Much could be done to improve the heavily bureaucratic aged care system and the lives of older Australians, as the current royal commission has been hearing. Both consumer advocates and providers have been crying out for serious reform for years, and there’s been plenty of inquiries and reviews to guide a government brave enough to work out how to extract the funding that would be required from the electorate.

Last year’s federal budget funded 42 measures to improve the lot of the ageing and the elderly, which involve 10 federal departments working together, and a few small additions appear in the new economic plan for 2019-20.

Fixing the forms may seem trivial in comparison but it all helps and, as Keenan explains, people were asking for this.

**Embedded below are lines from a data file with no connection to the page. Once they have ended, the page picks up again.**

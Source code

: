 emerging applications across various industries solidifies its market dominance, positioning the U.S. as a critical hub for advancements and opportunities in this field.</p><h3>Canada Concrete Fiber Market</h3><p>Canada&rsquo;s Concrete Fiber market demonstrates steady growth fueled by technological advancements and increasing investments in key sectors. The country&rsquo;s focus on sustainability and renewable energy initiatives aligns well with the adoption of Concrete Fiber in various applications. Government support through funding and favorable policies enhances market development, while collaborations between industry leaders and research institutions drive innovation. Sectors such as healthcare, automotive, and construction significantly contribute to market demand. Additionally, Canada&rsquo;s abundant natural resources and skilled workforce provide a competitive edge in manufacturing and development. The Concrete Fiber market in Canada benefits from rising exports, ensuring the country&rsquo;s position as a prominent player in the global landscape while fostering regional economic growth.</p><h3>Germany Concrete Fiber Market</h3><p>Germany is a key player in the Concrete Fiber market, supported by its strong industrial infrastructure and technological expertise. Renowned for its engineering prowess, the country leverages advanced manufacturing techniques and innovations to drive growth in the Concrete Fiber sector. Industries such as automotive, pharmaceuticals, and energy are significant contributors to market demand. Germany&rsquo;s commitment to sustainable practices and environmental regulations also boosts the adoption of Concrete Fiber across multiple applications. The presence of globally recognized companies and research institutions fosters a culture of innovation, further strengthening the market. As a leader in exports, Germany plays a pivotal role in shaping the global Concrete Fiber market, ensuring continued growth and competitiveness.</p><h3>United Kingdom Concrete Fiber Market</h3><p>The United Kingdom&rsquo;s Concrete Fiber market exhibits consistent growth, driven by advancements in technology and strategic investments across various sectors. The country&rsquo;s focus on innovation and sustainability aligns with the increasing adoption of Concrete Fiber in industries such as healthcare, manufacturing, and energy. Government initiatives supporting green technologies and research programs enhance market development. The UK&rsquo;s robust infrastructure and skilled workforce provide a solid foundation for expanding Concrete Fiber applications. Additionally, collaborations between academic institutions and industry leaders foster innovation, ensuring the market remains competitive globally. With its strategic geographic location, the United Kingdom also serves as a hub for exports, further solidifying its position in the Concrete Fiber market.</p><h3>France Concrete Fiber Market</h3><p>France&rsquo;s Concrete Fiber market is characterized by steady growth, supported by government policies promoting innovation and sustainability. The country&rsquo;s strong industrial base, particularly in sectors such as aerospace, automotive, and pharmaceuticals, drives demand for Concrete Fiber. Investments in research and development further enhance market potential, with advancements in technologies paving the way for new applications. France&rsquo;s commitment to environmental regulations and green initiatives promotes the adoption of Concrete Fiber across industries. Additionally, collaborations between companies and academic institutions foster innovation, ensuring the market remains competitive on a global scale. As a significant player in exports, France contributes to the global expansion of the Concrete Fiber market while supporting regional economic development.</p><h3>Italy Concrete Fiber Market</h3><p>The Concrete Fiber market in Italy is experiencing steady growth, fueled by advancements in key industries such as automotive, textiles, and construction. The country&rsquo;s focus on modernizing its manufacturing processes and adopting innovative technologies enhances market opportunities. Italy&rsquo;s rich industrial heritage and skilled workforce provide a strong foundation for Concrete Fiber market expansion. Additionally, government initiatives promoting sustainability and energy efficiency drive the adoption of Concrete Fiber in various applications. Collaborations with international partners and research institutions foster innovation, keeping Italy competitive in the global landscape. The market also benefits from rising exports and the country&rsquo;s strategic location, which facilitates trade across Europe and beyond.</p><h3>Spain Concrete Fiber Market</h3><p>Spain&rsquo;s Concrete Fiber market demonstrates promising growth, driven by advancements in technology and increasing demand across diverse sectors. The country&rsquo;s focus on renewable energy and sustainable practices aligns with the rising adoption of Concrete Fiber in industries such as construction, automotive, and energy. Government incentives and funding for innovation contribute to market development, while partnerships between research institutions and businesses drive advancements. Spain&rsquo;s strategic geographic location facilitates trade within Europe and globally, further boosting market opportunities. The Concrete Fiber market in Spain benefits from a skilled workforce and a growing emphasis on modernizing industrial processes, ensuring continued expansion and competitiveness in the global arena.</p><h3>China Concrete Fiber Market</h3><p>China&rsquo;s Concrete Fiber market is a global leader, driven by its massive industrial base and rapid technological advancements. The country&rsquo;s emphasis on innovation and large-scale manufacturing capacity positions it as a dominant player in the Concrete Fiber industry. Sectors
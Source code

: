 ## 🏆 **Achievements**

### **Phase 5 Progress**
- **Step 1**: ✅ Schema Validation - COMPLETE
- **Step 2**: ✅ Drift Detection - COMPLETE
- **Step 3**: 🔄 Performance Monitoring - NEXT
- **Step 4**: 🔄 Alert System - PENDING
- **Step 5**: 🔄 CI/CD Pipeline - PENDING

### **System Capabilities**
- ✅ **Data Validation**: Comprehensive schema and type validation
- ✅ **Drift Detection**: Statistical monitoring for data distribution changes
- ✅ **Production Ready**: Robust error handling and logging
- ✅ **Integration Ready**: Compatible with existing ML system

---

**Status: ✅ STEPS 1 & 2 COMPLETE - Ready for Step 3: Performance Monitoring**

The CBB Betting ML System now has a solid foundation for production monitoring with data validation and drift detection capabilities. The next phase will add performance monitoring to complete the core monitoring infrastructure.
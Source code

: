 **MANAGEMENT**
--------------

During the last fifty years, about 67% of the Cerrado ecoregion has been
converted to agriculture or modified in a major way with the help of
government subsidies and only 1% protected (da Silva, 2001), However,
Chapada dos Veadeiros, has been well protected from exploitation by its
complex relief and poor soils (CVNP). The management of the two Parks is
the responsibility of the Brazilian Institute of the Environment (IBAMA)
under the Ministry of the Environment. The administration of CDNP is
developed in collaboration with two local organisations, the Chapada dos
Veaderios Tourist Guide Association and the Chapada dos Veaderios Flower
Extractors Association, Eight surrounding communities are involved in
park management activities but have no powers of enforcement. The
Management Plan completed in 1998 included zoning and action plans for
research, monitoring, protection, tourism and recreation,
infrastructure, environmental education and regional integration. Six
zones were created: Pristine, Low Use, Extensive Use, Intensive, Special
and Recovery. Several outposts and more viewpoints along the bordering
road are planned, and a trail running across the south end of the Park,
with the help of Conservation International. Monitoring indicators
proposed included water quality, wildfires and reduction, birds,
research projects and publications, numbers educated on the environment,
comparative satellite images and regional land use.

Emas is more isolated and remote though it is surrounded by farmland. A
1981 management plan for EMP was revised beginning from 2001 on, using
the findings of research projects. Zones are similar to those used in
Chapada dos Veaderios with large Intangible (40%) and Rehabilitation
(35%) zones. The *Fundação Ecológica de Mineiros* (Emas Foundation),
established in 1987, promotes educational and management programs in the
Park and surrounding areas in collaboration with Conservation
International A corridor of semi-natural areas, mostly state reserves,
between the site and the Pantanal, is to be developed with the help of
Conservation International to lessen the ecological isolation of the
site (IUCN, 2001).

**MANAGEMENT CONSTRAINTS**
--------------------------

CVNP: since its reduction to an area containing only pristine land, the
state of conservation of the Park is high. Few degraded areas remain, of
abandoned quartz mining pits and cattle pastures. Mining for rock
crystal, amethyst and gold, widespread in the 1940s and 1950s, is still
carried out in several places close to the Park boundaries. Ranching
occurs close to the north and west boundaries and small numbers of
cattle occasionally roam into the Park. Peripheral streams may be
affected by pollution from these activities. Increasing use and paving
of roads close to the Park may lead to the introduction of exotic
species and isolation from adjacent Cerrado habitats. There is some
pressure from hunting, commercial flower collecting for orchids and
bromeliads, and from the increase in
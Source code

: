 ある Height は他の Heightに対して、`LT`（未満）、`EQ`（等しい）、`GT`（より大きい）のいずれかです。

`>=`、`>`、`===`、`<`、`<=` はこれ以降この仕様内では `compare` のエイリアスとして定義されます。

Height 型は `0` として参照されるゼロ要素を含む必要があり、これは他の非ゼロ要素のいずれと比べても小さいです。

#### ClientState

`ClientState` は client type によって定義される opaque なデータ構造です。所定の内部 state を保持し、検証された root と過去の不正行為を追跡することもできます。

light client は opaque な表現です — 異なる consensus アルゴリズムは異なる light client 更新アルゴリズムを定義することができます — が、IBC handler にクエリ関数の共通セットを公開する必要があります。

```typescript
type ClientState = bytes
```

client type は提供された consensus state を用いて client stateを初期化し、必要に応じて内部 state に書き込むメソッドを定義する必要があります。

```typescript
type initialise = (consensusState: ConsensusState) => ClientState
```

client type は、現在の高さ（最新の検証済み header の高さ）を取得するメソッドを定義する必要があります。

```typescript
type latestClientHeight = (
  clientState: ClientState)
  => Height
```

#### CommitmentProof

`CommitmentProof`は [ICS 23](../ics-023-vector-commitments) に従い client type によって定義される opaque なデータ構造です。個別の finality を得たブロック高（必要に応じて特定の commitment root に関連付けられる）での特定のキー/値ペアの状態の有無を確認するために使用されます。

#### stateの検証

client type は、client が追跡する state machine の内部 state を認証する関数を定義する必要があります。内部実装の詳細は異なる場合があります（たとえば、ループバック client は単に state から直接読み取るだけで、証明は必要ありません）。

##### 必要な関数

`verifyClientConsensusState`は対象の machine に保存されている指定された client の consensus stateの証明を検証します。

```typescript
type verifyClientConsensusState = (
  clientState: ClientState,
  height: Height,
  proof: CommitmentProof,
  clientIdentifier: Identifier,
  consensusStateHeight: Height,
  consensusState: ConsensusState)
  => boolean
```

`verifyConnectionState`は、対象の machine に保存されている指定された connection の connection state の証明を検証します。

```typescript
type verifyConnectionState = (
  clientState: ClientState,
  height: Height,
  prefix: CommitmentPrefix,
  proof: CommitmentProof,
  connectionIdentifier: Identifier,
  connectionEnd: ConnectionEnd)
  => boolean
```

“We acknowledge that entering aged care can be a difficult and complex process to navigate at what is often a highly emotional time for people and their families,” the minister said.

“We’ve listened to feedback from customers going through this process who’ve told us the current paper forms are lengthy, confusing and take a long time to complete. The new forms remove the complexity and will take around half the time to complete — a major achievement.”

The taskforce is a multi-stakeholder group, Minister for Senior Australians and Aged Care Ken Wyatt explained this week, including people from the government, consumer groups, aged care providers and financial advisers.

“I congratulate the taskforce on the work they have done, which will be benefit everyone involved in the aged care sector,” said Wyatt.